The Summer Quarter: While the Sun Shines
Summer has arrived at Strete Farm with a sense of abundance. After the anxious dry spell of May and the welcome relief of June rain, the land is at full tilt. Livestock are thriving, research is underway, and the walled gardens have some surprising new tenants. This is the season when everything planted, bred and planned for begins to show its hand.
Pigs take over the estate walled garden
The weather report
If weather is a national obsession, then for farmers it’s a natural one. Unpredictable weather directly affects the wellbeing of our fields and livestock. With our climate in breakdown, patterns of wind, rain and temperature have become more erratic, and we have to be resilient and highly adaptive in our decision-making. We begin each edition of Four Quarters with a weather report to chronicle these changes. As seasons and years pass, we hope to look back on the storms we have faced and weathered.

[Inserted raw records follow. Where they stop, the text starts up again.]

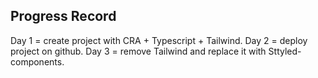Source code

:## Progress Record

Day 1 = create project with CRA + Typescript + Tailwind.
Day 2 = deploy project on github.
Day 3 = remove Tailwind and replace it with Sttyled-components.
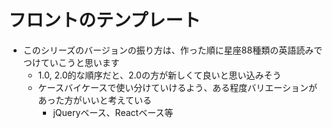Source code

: # フロントのテンプレート
- このシリーズのバージョンの振り方は、作った順に星座88種類の英語読みでつけていこうと思います
	* 1.0, 2.0的な順序だと、2.0の方が新しくて良いと思い込みそう
	- ケースバイケースで使い分けていけるよう、ある程度バリエーションがあった方がいいと考えている
		* jQueryベース、Reactベース等

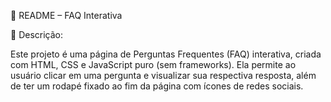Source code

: 📘 README – FAQ Interativa

📌 Descrição:

Este projeto é uma página de Perguntas Frequentes (FAQ) interativa, criada com HTML, CSS e JavaScript puro (sem frameworks). Ela permite ao usuário clicar em uma pergunta e visualizar sua respectiva resposta, além de ter um rodapé fixado ao fim da página com ícones de redes sociais.

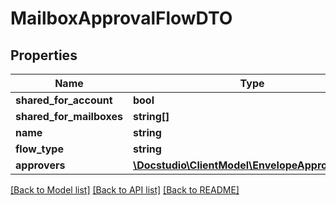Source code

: # MailboxApprovalFlowDTO

## Properties
Name | Type | Description | Notes
------------ | ------------- | ------------- | -------------
**shared_for_account** | **bool** |  | [optional] 
**shared_for_mailboxes** | **string[]** |  | [optional] 
**name** | **string** |  | 
**flow_type** | **string** |  | 
**approvers** | [**\Docstudio\ClientModel\EnvelopeApproverDTO[]**](EnvelopeApproverDTO.md) |  | 

[[Back to Model list]](../../README.md#documentation-for-models) [[Back to API list]](../../README.md#documentation-for-api-endpoints) [[Back to README]](../../README.md)

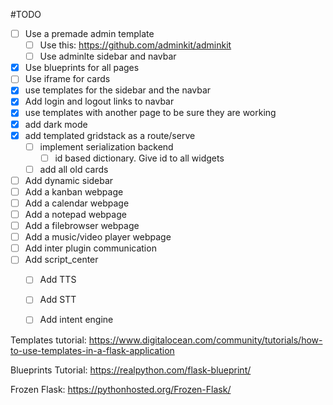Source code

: #TODO
* [ ] Use a premade admin template
    * [ ] Use this: https://github.com/adminkit/adminkit
    * [ ] Use adminlte sidebar and navbar
* [x] Use blueprints for all pages
* [ ] Use iframe for cards
* [x] use templates for the sidebar and the navbar
* [x] Add login and logout links to navbar
* [x] use templates with another page to be sure they are working
* [x] add dark mode
* [x] add templated gridstack as a route/serve
    * [ ] implement serialization backend
        * [ ] id based dictionary. Give id to all widgets
    * [ ] add all old cards
* [ ] Add dynamic sidebar
* [ ] Add a kanban webpage
* [ ] Add a calendar webpage
* [ ] Add a notepad webpage
* [ ] Add a filebrowser webpage
* [ ] Add a music/video player webpage
* [ ] Add inter plugin communication
* [ ] Add script_center
    * [ ] Add TTS
    * [ ] Add STT
    * [ ] Add intent engine


Templates tutorial: https://www.digitalocean.com/community/tutorials/how-to-use-templates-in-a-flask-application

Blueprints Tutorial: https://realpython.com/flask-blueprint/

Frozen Flask: https://pythonhosted.org/Frozen-Flask/
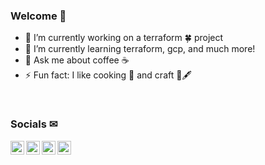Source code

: ### Welcome 👋

- 🔭 I’m currently working on a terraform 🍀 project
- 🌱 I’m currently learning terraform, gcp, and much more! 
- 💬 Ask me about coffee ☕
- ⚡ Fun fact: I like cooking 🍰 and craft 🧵🖋

<br>

### Socials ✉
[<img align="left" alt="gmail.com" src="https://user-images.githubusercontent.com/60447023/154450427-eec6c20c-2bd9-4787-b57a-f75ffa5fb5a5.png" width="22" />][email]
[<img align="left" alt="linkein.com" src="https://user-images.githubusercontent.com/60447023/154451353-fdbc1cbd-ca0c-4fcd-9c41-3e30e1a5c64f.png" width="22" />][linkedin]
[<img align="left" alt="website" src="https://user-images.githubusercontent.com/60447023/154451868-402e5a11-a1a6-4390-963e-ed73abf1292e.png" width="22" />][website]
[<img align="left" alt="discord.com" src="https://user-images.githubusercontent.com/60447023/154454125-9ba1d728-ae85-4823-a728-a21677bc9a60.png" width="22" />][discord]

[email]: https://mail.google.com/mail/?view=cm&fs=1&to=tomfyoungs@gmail.com&su=Hey+there!&body=&bcc=
[linkedin]: https://www.linkedin.com/in/tom-youngs/
[website]: https://www.tomyoungs.info
[discord]: https://discord.com/users/278584679731298304
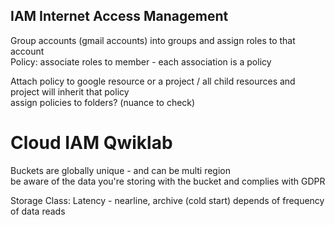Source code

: 

## IAM Internet Access Management 

Group accounts (gmail accounts) into groups and assign roles to that account   
Policy: associate roles to member - each association is a policy 

Attach policy to google resource or a project / all child resources and project will inherit that policy  
assign policies to folders? (nuance to check)


# Cloud IAM Qwiklab


Buckets are globally unique - and can be multi region  
be aware of the data you're storing with the bucket and complies with GDPR

Storage Class: Latency  - nearline, archive (cold start) depends of frequency of data reads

April 2026 was warm and generous, with good sunshine and occasional rain. May turned dry – unusually so – and we watched the grass carefully, concerned about what a prolonged dry spell can do to grazing supply. June has arrived wetter, and the whole farm has exhaled.
A newborn calf enjoying the late spring sunshine at Strete
Farming a season ahead
One way we’ve responded to dry periods is by investing in two new water bowsers: a 1,000-litre and a 2,000-litre tank, each trailered with its own drinking trough. These give us flexibility, enabling us to access areas of the estate where water availability has previously limited grazing opportunities.
Enjoying this month’s rain, the herbal leys we drilled last autumn are strong and lush, ready for our young herds to graze later in the summer. Hay and silage cuts are planned for late June and early July, securing the forage that ewes and cows will depend on when the growing season ends.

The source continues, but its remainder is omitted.